Intervista ai Kiethevez



Siamo lieti di ospitare nella nostra sezione interviste BR Jörgen degli svedesi KietheVez: benvenuto! Prima domanda: professionalmente, quale impressione avete dell'Italia? Quali riscontri avete ricevuto dal nostro paese riguardo la vostra musica?

> Grazie, è piacere condividere questa intervista con una webzine italiana! Da bambino ho passato le estati in Italia da alcuni amici dei miei genitori. Un bel ricordo che conservo dell'Italia è che un certo punto, nel primi anni novanta, abbiamo ricevuto una sorta di toplist da qualche, credo piccola, stazione radiofonica italiana, in cui penso che una nostra canzone si era posizionata al numero due. Al numero uno c'era Madonna e al numero tre Michael Jackson, penso. Concorrenza impressionante per quell'eopca. Comunque, in realtà, non credo di avere ottenuto molti feedback in generale dall'Italia.

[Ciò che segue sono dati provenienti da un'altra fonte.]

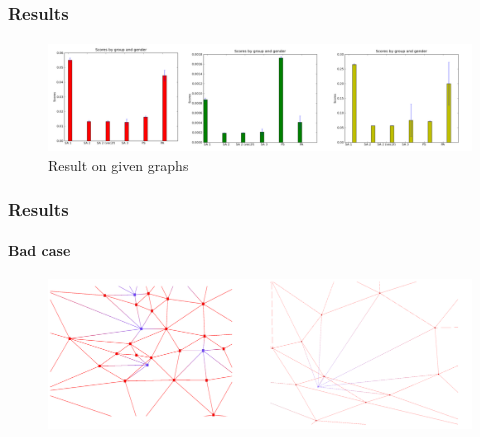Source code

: \begin{frame}
\frametitle{Results}
\framesubtitle{}
\begin{exampleblock}{}
\begin{figure}[!h]
\centering
\includegraphics[scale=0.4]{../rapport/img/histo.png}
\caption{Result on given graphs}
\end{figure}
\end{exampleblock}{}
\end{frame}



\begin{frame}
\frametitle{Results}
\framesubtitle{Bad case}
\begin{exampleblock}{}
\begin{figure}[!h]
\centering
\includegraphics[scale=0.4]{../rapport/img/bad_case.png}
\end{figure}
\end{exampleblock}{}
\end{frame}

Vi siete ufficialmente formati nel 1991 ma i vostri primi passi risalgono al lontano 1986, influenzati dalla prima ondata "electro-wave". Durante tutti questi anni quali miglioramenti sono cresciuti nei KtV e quali elementi compositivi avete invece avete abbandonato?

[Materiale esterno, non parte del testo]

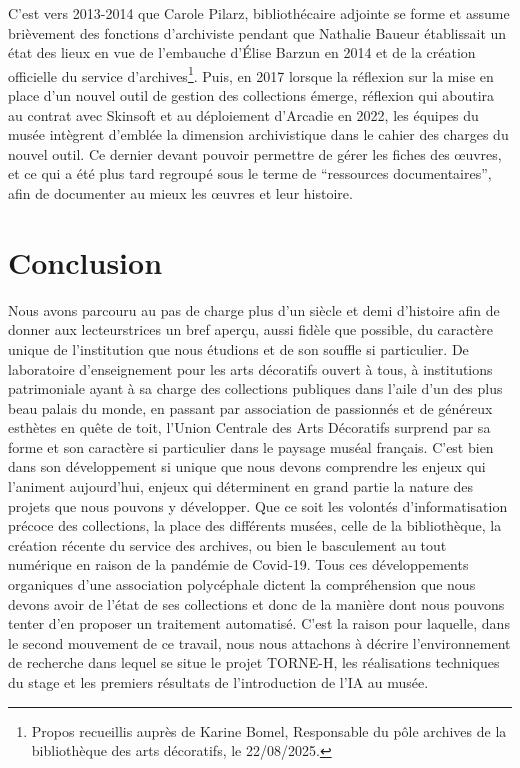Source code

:C'est vers 2013-2014 que Carole Pilarz, bibliothécaire adjointe se forme et assume brièvement des fonctions d'archiviste pendant que Nathalie Baueur établissait un état des lieux en vue de l'embauche d'Élise Barzun en 2014 et de la création officielle du service d'archives\footnote{Propos recueillis auprès de Karine Bomel, Responsable du pôle archives de la bibliothèque des arts décoratifs, le 22/08/2025.}. Puis, en 2017 lorsque la réflexion sur la mise en place d'un nouvel outil de gestion des collections émerge, réflexion qui aboutira au contrat avec Skinsoft et au déploiement d'Arcadie en 2022, les équipes du musée intègrent d'emblée la dimension archivistique dans le cahier des charges du nouvel outil. Ce dernier devant pouvoir permettre de gérer les fiches des œuvres, et ce qui a été plus tard regroupé sous le terme de \enquote{ressources documentaires}, afin de documenter au mieux les œuvres et leur histoire.

\chapter*{Conclusion}

Nous avons parcouru au pas de charge plus d'un siècle et demi d'histoire afin de donner aux lecteurs\wokisme trices un bref aperçu, aussi fidèle que possible, du caractère unique de l'institution que nous étudions et de son souffle si particulier. De laboratoire d'enseignement pour les arts décoratifs ouvert à tous, à institutions patrimoniale ayant à sa charge des collections publiques dans l'aile d'un des plus beau palais du monde, en passant par association de passionnés et de généreux esthètes en quête de toit, l'Union Centrale des Arts Décoratifs surprend par sa forme et son caractère si particulier dans le paysage muséal français. C'est bien dans son développement si unique que nous devons comprendre les enjeux qui l'animent aujourd'hui, enjeux qui déterminent en grand partie la nature des projets que nous pouvons y développer. Que ce soit les volontés d'informatisation précoce des collections, la place des différents musées, celle de la bibliothèque, la création récente du service des archives, ou bien le basculement au tout numérique en raison de la pandémie de Covid-19. Tous ces développements organiques d'une association polycéphale dictent la compréhension que nous devons avoir de l'état de ses collections et donc de la manière dont nous pouvons tenter d'en proposer un traitement automatisé. C'est la raison pour laquelle, dans le second mouvement de ce travail, nous nous attachons à décrire l'environnement de recherche dans lequel se situe le projet TORNE-H, les réalisations techniques du stage et les premiers résultats de l'introduction de l'IA au musée.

> Beh, io credo di avere le stesse idee su come scrivere canzoni che avevo nel 1986, una ricerca di melodie malinconiche che può riflettere i nostri stati d'animo. Ma, quando si tratta di arrangiamenti e produzione, siamo cresciuti. In particolare, gli arrangiamenti rappresentano la parte in cui siamo maggiormente migliorati come band, penso.



Cosa unisce stilisticamente il debut album "Three Empty Words" del 1994 al più recente "Non-binary" del 2008? In quest'ultima release, a mio giudizio, il vostro sound ha assunto connotati più malinconici e profondi rispetto a un tempo.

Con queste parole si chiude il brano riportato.